In a fresh annual report, the International Labor Organization said Monday that between 1997 and 2017, the youth population grew by 139 million people, while the global youth labor force shrank by 35 million people.

The survey noted that an estimated 70.9 million young people were unemployed globally in 2017.

The youth unemployment rate for this year stands at 13.1 percent, being the highest in the Arab states at 30 percent.

Across OECD countries, the group of the most advanced industrialized nations, almost 18 percent of unemployed young people were found to be without work for a year or longer. ILO's latest data showed that 76.7 percent of working young people were in informal jobs, compared with 57.9 percent of working adults.

Africa in focus

The report estimated that between now and 2030, 25.6 million young workers aged 15 to 29 would enter the labor force and would need jobs, with the increase in the youth labor force to occur almost entirely in Africa.

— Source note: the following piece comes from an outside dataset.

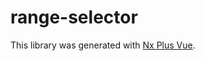 # range-selector

This library was generated with [Nx Plus Vue](https://github.com/ZachJW34/nx-plus/tree/master/libs/vue).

ILO officials warned that new automation and digital technologies posed further challenges. It argued that demand would increase for science, technology, engineering and mathematics and decrease for many medium-level skills.

The report expressed the hope that young workers who grew up as digital natives "should be well-placed to adapt to new jobs and continuous change.

It concluded that new forms of employment like crowd working and the gig economy presented opportunities because of their flexibility, but also dangers because of the lack of regulation.